Media Contact

media@nyclu.org, 212-607-3372

April 30, 2018
NEW YORK – The New York Civil Liberties Union released an analysis today of New York City school safety data showing that Black and Latino children are still disproportionately arrested, handcuffed, and issued summonses by police in their schools. Black and Latino students continue to represent approximately 90 percent of arrests and summonses in school, while constituting only two-thirds of the student body. 

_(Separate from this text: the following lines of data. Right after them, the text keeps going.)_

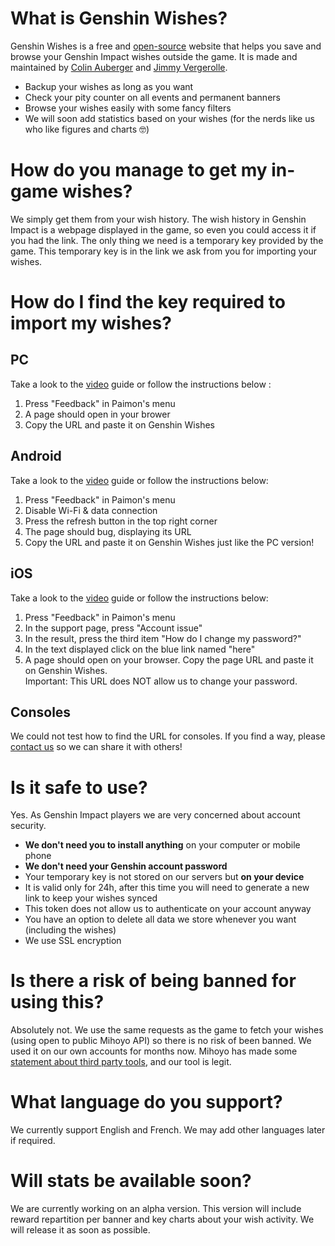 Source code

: # What is Genshin Wishes?
Genshin Wishes is a free and [open-source](https://github.com/genshin-wishes) website that helps you save and browse your Genshin Impact wishes outside the game. It is made and maintained by [Colin Auberger](https://www.linkedin.com/in/colin-auberger/) and [Jimmy Vergerolle](https://vergerolle.fr).

- Backup your wishes as long as you want
- Check your pity counter on all events and permanent banners
- Browse your wishes easily with some fancy filters
- We will soon add statistics based on your wishes (for the nerds like us who like figures and charts 🤓)

# How do you manage to get my in-game wishes?
We simply get them from your wish history. The wish history in Genshin Impact is a webpage displayed in the game, so even you could access it if you had the link. The only thing we need is a temporary key provided by the game. This temporary key is in the link we ask from you for importing your wishes.

# How do I find the key required to import my wishes?
## PC
Take a look to the [video](https://www.youtube.com/watch?v=a16X0R_rSZc) guide or follow the instructions below :
1) Press "Feedback" in Paimon's menu
2) A page should open in your brower
3) Copy the URL and paste it on Genshin Wishes

## Android
Take a look to the [video](https://www.youtube.com/watch?v=hok0jCjSrjo) guide or follow the instructions below:
1) Press "Feedback" in Paimon's menu
2) Disable Wi-Fi & data connection
3) Press the refresh button in the top right corner
4) The page should bug, displaying its URL
5) Copy the URL and paste it on Genshin Wishes just like the PC version!

## iOS
Take a look to the [video](https://www.youtube.com/watch?v=HW8nywx9Tio) guide or follow the instructions below:
1) Press "Feedback" in Paimon's menu
2) In the support page, press "Account issue"
3) In the result, press the third item "How do I change my password?"
4) In the text displayed click on the blue link named "here"
5) A page should open on your browser. Copy the page URL and paste it on Genshin Wishes.  
   Important: This URL does NOT allow us to change your password.

## Consoles
We could not test how to find the URL for consoles. If you find a way, please [contact us](mailto:contact.genshin.wishes@gmail.com) so we can share it with others!

# Is it safe to use?
Yes. As Genshin Impact players we are very concerned about account security.
- **We don't need you to install anything** on your computer or mobile phone
- **We don't need your Genshin account password**
- Your temporary key is not stored on our servers but **on your device**
- It is valid only for 24h, after this time you will need to generate a new link to keep your wishes synced
- This token does not allow us to authenticate on your account anyway
- You have an option to delete all data we store whenever you want (including the wishes)
- We use SSL encryption

# Is there a risk of being banned for using this?
Absolutely not. We use the same requests as the game to fetch your wishes (using open to public Mihoyo API) so there is no risk of been banned. We used it on our own accounts for months now. Mihoyo has made some [statement about third party tools](https://genshin.mihoyo.com/en/news/detail/5763), and our tool is legit.

# What language do you support?
We currently support English and French. We may add other languages later if required.

# Will stats be available soon?
We are currently working on an alpha version.
This version will include reward repartition per banner and key charts about your wish activity. We will release it as soon as possible.
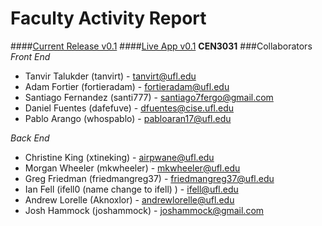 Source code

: Faculty Activity Report
================================
####[Current Release v0.1](https://github.com/tanvirt/Faculty-Activity-Report/releases/tag/v0.1)
####[Live App v0.1](http://104.236.37.146:3000/)
**CEN3031**
###Collaborators
*Front End*
   - Tanvir Talukder (tanvirt) - tanvirt@ufl.edu
   - Adam Fortier (fortieradam) - fortieradam@ufl.edu
   - Santiago Fernandez (santi777) - santiago7fergo@gmail.com
   - Daniel Fuentes (dafefuve) - dfuentes@cise.ufl.edu
   - Pablo Arango (whospablo) - pabloaran17@ufl.edu



*Back End*
   - Christine King (xtineking) - airpwane@ufl.edu
   - Morgan Wheeler (mkwheeler) - mkwheeler@ufl.edu
   - Greg Friedman (friedmangreg37) - friedmangreg37@ufl.edu
   - Ian Fell (ifell0 (name change to ifell) ) - ifell@ufl.edu
   - Andrew Lorelle (Aknoxlor) - andrewlorelle@ufl.edu
   - Josh Hammock (joshammock) - joshammock@gmail.com
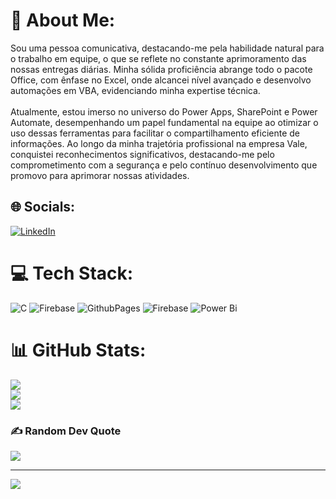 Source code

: # 💫 About Me:
Sou uma pessoa comunicativa, destacando-me pela habilidade natural para o trabalho em equipe, o que se reflete no constante aprimoramento das nossas entregas diárias. Minha sólida proficiência abrange todo o pacote Office, com ênfase no Excel, onde alcancei nível avançado e desenvolvo automações em VBA, evidenciando minha expertise técnica.<br><br>Atualmente, estou imerso no universo do Power Apps, SharePoint e Power Automate, desempenhando um papel fundamental na equipe ao otimizar o uso dessas ferramentas para facilitar o compartilhamento eficiente de informações. Ao longo da minha trajetória profissional na empresa Vale, conquistei reconhecimentos significativos, destacando-me pelo comprometimento com a segurança e pelo contínuo desenvolvimento que promovo para aprimorar nossas atividades.


## 🌐 Socials:
[![LinkedIn](https://img.shields.io/badge/LinkedIn-%230077B5.svg?logo=linkedin&logoColor=white)](https://linkedin.com/in/https://www.linkedin.com/in/rodrigo-lima-dos-santos-968443240) 

# 💻 Tech Stack:
![C](https://img.shields.io/badge/c-%2300599C.svg?style=for-the-badge&logo=c&logoColor=white) ![Firebase](https://img.shields.io/badge/firebase-%23039BE5.svg?style=for-the-badge&logo=firebase) ![GithubPages](https://img.shields.io/badge/github%20pages-121013?style=for-the-badge&logo=github&logoColor=white) ![Firebase](https://img.shields.io/badge/Firebase-039BE5?style=for-the-badge&logo=Firebase&logoColor=white) ![Power Bi](https://img.shields.io/badge/power_bi-F2C811?style=for-the-badge&logo=powerbi&logoColor=black)
# 📊 GitHub Stats:
![](https://github-readme-stats.vercel.app/api?username=RodrigoLima479&theme=dracula&hide_border=false&include_all_commits=false&count_private=false)<br/>
![](https://github-readme-streak-stats.herokuapp.com/?user=RodrigoLima479&theme=dracula&hide_border=false)<br/>
![](https://github-readme-stats.vercel.app/api/top-langs/?username=RodrigoLima479&theme=dracula&hide_border=false&include_all_commits=false&count_private=false&layout=compact)

### ✍️ Random Dev Quote
![](https://quotes-github-readme.vercel.app/api?type=horizontal&theme=merko)

---
[![](https://visitcount.itsvg.in/api?id=RodrigoLima479&icon=4&color=10)](https://visitcount.itsvg.in)

<!-- Proudly created with GPRM ( https://gprm.itsvg.in ) -->
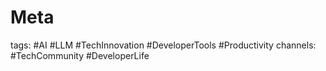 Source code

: # Meta

tags: #AI #LLM #TechInnovation #DeveloperTools #Productivity
channels: #TechCommunity #DeveloperLife

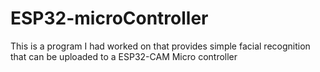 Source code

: # ESP32-microController
This is a program I had worked on that provides simple facial recognition that can be uploaded to a ESP32-CAM Micro controller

Amid the current national conversation about school safety, some have called for more police in schools. The data continues to show, however, that the over-reliance on police to address issues in schools disproportionately impacts Black and Latino students, fueling the school-to-prison pipeline and making schools less safe. 
 
“Schools should be spaces where students feel nurtured and supported, not treated like criminals,” said Donna Lieberman, New York Civil Liberties Union executive director. “The data shows us that the racial disparities in our criminal justice system show up in the classroom. A serious conversation about school safety in 2018 must include addressing the harms of over-policing and the criminalization of students of color.”
 
The Student Safety Act (SSA) requires the New York Police Department to publicly issue quarterly reports on arrests, summonses, and other police-related incidents in New York City Public schools. Since 2012, the number of arrests and summonses made by School Safety Officers has steadily declined, yet those arrests are just a fraction of NYPD activity in schools, which only began to be reported in 2016. The vast majority of arrests in schools, nearly 85 percent, are carried out by armed police officers with no special training for working with children in a school environment. In 2017, nearly 30 percent of arrests in schools were for incidents that took place outside of school, an indication that police officers may be using schools as a place to locate young people suspected of crimes, sending the message that kids in trouble should stay out of school. 
 
Under Mayor de Blasio, the School Safety Division has made a serious effort to address the overuse of police tactics in school discipline. There has been a dramatic drop in the use of summonses as a result of these efforts: in 2017 those officers issued just 18 summonses, down from 1275 in 2012. NYCLU has long advocated for a ban on the use of summonses in school, which are issued primarily for disorderly conduct, including unreasonable noise, fighting and obscene language. However, precinct officers are not required to follow the same procedures as school safety officers. Overall, NYPD officers still issued a total of nearly 900 summonses, sending children, nearly 90 percent of whom were Black or Latino, into the criminal justice system for noncriminal misbehavior.
 
Students of color are also more likely than white students to be handcuffed in school, even where there is no criminal activity. Black and Latino students accounted for 93 percent of juvenile reports and 94 percent of mitigated incidents where handcuffs were used, as well as 93 percent of child-in-crisis incidents where handcuffs were used.
 
“The city has failed its responsibility to protect and educate young people of color,” said Johanna Miller, advocacy director at the NYCLU. “When we talk about school safety, we have to talk about the kids who are made to feel like they are entering a jail as a suspect rather than a classroom as a student. Students who are subject to arrest, handcuffing and force by NYPD officers are not safe in school, period.”
 
Over the last few months, students leading the movement against gun violence have called for “counselors not cops,” arguing that increased police presence in schools is not the solution to address school safety. In 2017, there were over 5,500 school safety officers and just 2,880 guidance counselors and 1,293 social workers across the district.